Leal como un tatuaje al Presidente Boric, con el que se complementan a la perfección, Jackson se enorgullece de su falta de habilidad blanda, que se conjuga con una capacidad para encajar golpe y seguir adelante que no deja de ser valiosa en una generación conocida por abandonar a la primera lo que no cede inmediatamente a sus encantos.

En cuanto a la superioridad moral de esos jóvenes que hemos visto envejecer en cámara, tiene razón Jackson que no les tocó Soquimich, Penta o Corpesca. No les toco, no porque se negarán al dinero más o menos fácil de la transición, sino porque estaban en el colegio cuando todo eso sucedió.

Es fácil ser incorruptible cuando nadie te intenta corromper. Pero es cierto que a la generación de Jackson no parece importarle demasiado el dinero, en parte porque vienen de familias que ya lo tienen, en parte porque mucho de ellos ganan desde antes de titulares de sus respectivas carreras sueldos de diputados o sus equivalentes. Otra cosa se puede decir de su relación con el poder, notoriamente más viciosa que la de sus padres y hermanos mayores.
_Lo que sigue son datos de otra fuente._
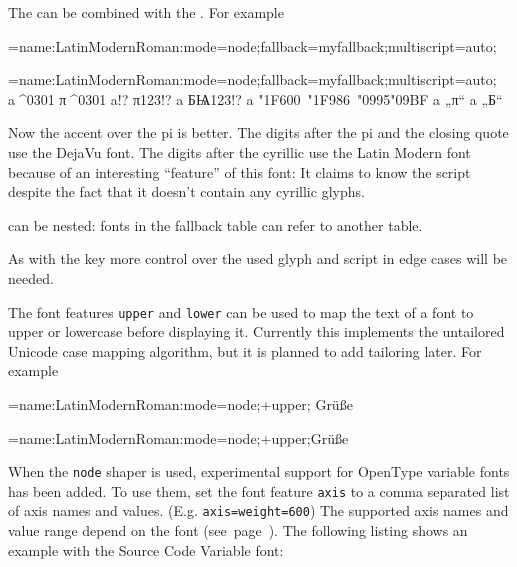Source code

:    The  can be combined with the . For example

   \beginlisting
   \font\test={name:LatinModernRoman:mode=node;fallback=myfallback;multiscript=auto;}
   \endlisting

   {\Large
    \font\test={name:LatinModernRoman:mode=node;fallback=myfallback;multiscript=auto;} a^^^^0301 π^^^^0301 a!? π123!? a БѨ123!? a \char"1F600\ \char"1F986\ \char"0995\char"09BF a „π“ a „Б“
   }

   Now the accent over the pi is better. The digits after the pi and the closing quote use the DejaVu font. The digits after
   the cyrillic use the Latin Modern font because of an interesting \enquote{feature} of this font: It claims to know the  script despite the fact that it doesn't contain any cyrillic glyphs.

    can be nested: fonts in the fallback table can refer to another  table.

   As with the  key more control over the used glyph and script in edge cases will be needed.
   \endaltitem

   The\label{upperlower}
   font features \texttt{upper} and \texttt{lower} can be used to map
   the text of a font to upper or lowercase before displaying it. Currently
   this implements the untailored Unicode case mapping algorithm, but it is
   planned to add tailoring later. For example

   \beginlisting
   \font\test={name:LatinModernRoman:mode=node;+upper;}
   \test Grüße
   \endlisting

   {\Large\font\test={name:LatinModernRoman:mode=node;+upper;}\test Grüße}

  \endaltitem

   When\label{variablefonts}
   the \texttt{node} shaper is used,
   experimental support for OpenType variable
   fonts has been added. To use them, set the font feature \texttt{axis} to
   a comma separated list of axis names and values. (E.g.  \texttt{axis={weight=600}})
   The supported axis names and value range depend on the font (see~page~\pageref{variablefonts}).
   The following listing shows an example with the Source Code Variable font:

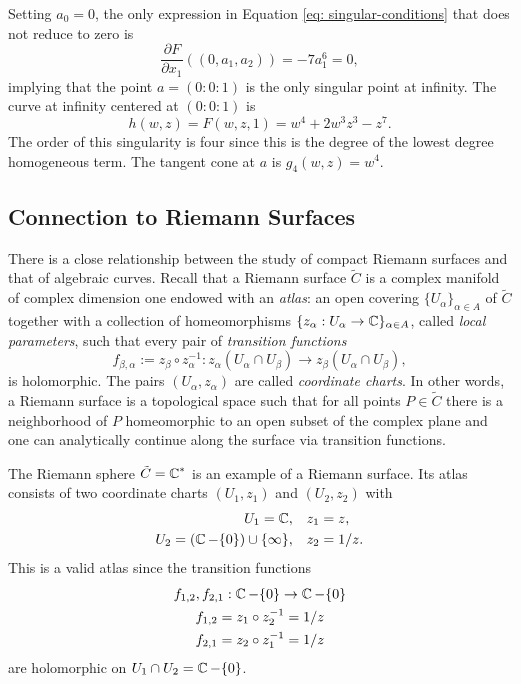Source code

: \begin{example}
Setting $a_0 = 0$, the only expression in Equation \eqref{eq:
  singular-conditions} that does not reduce to zero is
\[
    \frac{\partial F}{\partial x_1}((0,a_1,a_2))
    =
    - 7 a_{1}^{6} = 0,
\]
implying that the point $a = (0 : 0 : 1)$ is the only singular point at
infinity. The curve at infinity centered at $(0 : 0 : 1)$ is
\[
    h(w,z) = F(w,z,1) = w^{4} + 2 w^{3} z^{3} - z^{7}.
\]
The order of this singularity is four since this is the degree of the
lowest degree homogeneous term. The tangent cone at $a$ is $g_4(w,z) =
w^4$.
\end{example}


\subsection{Connection to Riemann Surfaces}

There is a close relationship between the study of compact Riemann
surfaces and that of algebraic curves. Recall that a Riemann surface
$\tilde{C}$ is a complex manifold of complex dimension one endowed with
an {\it atlas}: an open covering $\{U_\alpha \}_{\alpha \in A}$ of
$\tilde{C}$ together with a collection of homeomorphisms $\{z_\alpha :
U_\alpha \to \operatorname{\mathbb{C}}\}_{\alpha \in A}$, called {\it local parameters}, such
that every pair of {\it transition functions}
\[
    f_{\beta,\alpha} := z_\beta \circ z_\alpha^{-1} :
    z_\alpha \left( U_\alpha \cap U_\beta \right)
    \to
    z_\beta \left( U_\alpha \cap U_\beta \right),
\]
is holomorphic. The pairs $(U_\alpha, z_\alpha)$ are called {\it
  coordinate charts}. In other words, a Riemann surface is a topological
space such that for all points $P \in \tilde{C}$ there is a neighborhood
of $P$ homeomorphic to an open subset of the complex plane and one can
analytically continue along the surface via transition functions.

The Riemann sphere $\tilde{C} = \operatorname{\mathbb{C}}^*$ is an example of a Riemann
surface. Its atlas consists of two coordinate charts $(U_1, z_1)$ and
$(U_2, z_2)$ with
\begin{align*}
    U_1 = \operatorname{\mathbb{C}}, & \quad z_1 = z, \\
    U_2 = \left( \operatorname{\mathbb{C}} - \{0\} \right) \cup \{ \infty \}, & \quad z_2 = 1/z.
\end{align*}
This is a valid atlas since the transition functions
\begin{gather*}
    f_{1,2}, f_{2,1} : \operatorname{\mathbb{C}} - \{0\} \to \operatorname{\mathbb{C}} - \{0\} \\
    f_{1,2} = z_1 \circ z_2^{-1} = 1/z \\
    f_{2,1} = z_2 \circ z_1^{-1} = 1/z
\end{gather*}
are holomorphic on $U_1 \cap U_2 = \operatorname{\mathbb{C}} - \{0\}$.


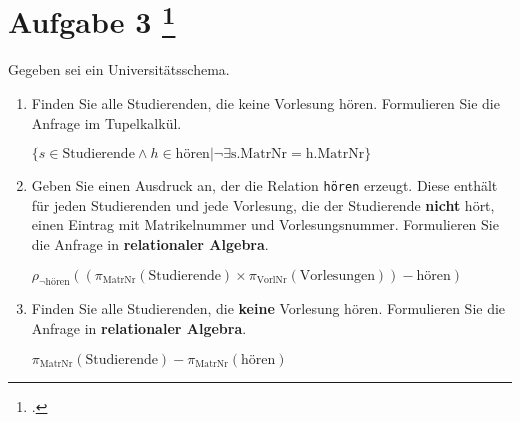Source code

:\documentclass{lehramt-informatik-aufgabe}
\begin{document}
\section{Aufgabe 3
\footcite{examen:66116:2020:03}}

Gegeben sei ein Universitätsschema.

\begin{enumerate}


\item Finden Sie alle Studierenden, die keine Vorlesung hören.
Formulieren Sie die Anfrage im Tupelkalkül.

\begin{liAntwort}
$\{ s \in \text{Studierende} \land h \in \text{hören} | \neg \exists \text{s.MatrNr} = \text{h.MatrNr} \}$
\end{liAntwort}


\item Geben Sie einen Ausdruck an, der die Relation \neg \texttt{hören}
erzeugt. Diese enthält für jeden Studierenden und jede Vorlesung, die
der Studierende \textbf{nicht} hört, einen Eintrag mit Matrikelnummer
und Vorlesungsnummer. Formulieren Sie die Anfrage in
\textbf{relationaler Algebra}.

\begin{liAntwort}
$\rho_{\neg \text{hören}} \left(
(
  \pi_{\text{MatrNr}}(\text{Studierende})
  \times
  \pi_{\text{VorlNr}}(\text{Vorlesungen})
) - \text{hören}
\right)
$
\end{liAntwort}


\item Finden Sie alle Studierenden, die \textbf{keine} Vorlesung hören.
Formulieren Sie die Anfrage in \textbf{relationaler Algebra}.

\begin{liAntwort}
$\pi_{\text{MatrNr}}(\text{Studierende}) - \pi_{\text{MatrNr}}(\text{hören})$
\end{liAntwort}
\end{enumerate}
\end{document}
Los que vivieron la dictadura y los reconstruyeron la democracia supieron no tener poder, supieron encontrar objetivos para usar ese poder cuando al precio del dolor lo recuperaron. El Frente Amplio ha tenido en cambio con el poder una relación que no se puede calificar de otra manera que de histérica.

Así el propio Jackson aceptó el apoyo de la Nueva Mayoría sin dar nada a cambio. Sus compañeros de partido entraron y salieron del ministerio de Educación con el sigilo con que los roedores abandonan los barcos en zozobra.

Algo parecido hicieron con Josefina Errazuriz en la municipalidad de Providencia. Muchas de las organizaciones estudiantiles a su cargo quedaron atomizadas en manos de anarquistas que las anarquizaron aún más hasta hacerlas completamente insignificantes.

Para qué repetir por enésima vez cómo el Frente Amplio, dirigido por la compañera sentimental de Giorgio Jackson, la imperturbable Constanza Schönhaut, logró la multiplicación de los panes al revés. El 70 por ciento de aprobación a la nueva constitución lo convirtieron en algo entre el 25 y el 40 por ciento.

El sino de esta generación dorada de la política chilena, la más preparada desde la del MAPU-IC, es la capacidad de destruir lo que construye. O más bien la incapacidad de mantener lo construido sin pasar a otra cosa, abandonando a los soldados.